**PROBLEM DETAILS**
Find and copy every line in the records that includes the string "logs".

[Dataset entries]
○ ○ ○

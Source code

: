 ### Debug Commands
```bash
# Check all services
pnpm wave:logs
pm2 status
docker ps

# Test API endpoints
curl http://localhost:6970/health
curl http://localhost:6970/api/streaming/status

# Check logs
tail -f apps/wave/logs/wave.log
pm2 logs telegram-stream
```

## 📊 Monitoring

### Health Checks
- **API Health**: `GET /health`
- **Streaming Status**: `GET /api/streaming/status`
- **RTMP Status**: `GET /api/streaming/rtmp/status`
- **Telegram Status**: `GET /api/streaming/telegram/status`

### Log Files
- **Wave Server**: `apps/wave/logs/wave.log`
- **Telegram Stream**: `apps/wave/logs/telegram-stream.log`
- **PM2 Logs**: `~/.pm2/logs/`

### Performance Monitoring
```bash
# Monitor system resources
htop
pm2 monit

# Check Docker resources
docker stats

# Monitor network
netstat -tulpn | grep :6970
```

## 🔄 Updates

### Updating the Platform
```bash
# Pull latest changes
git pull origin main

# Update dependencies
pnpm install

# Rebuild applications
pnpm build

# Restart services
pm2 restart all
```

○ ○ ○

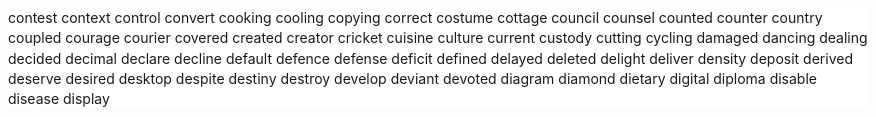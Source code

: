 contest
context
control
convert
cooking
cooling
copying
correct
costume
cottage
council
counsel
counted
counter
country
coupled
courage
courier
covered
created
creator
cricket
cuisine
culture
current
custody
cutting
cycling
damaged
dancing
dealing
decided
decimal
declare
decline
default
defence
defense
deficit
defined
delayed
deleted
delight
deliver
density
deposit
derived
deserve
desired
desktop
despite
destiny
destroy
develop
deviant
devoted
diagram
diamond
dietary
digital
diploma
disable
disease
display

○ ○ ○

**EXERCISE RESPONSE**
pnpm wave:logs
# Check logs
tail -f apps/wave/logs/wave.log
pm2 logs telegram-stream
- **Wave Server**: `apps/wave/logs/wave.log`
- **Telegram Stream**: `apps/wave/logs/telegram-stream.log`
- **PM2 Logs**: `~/.pm2/logs/`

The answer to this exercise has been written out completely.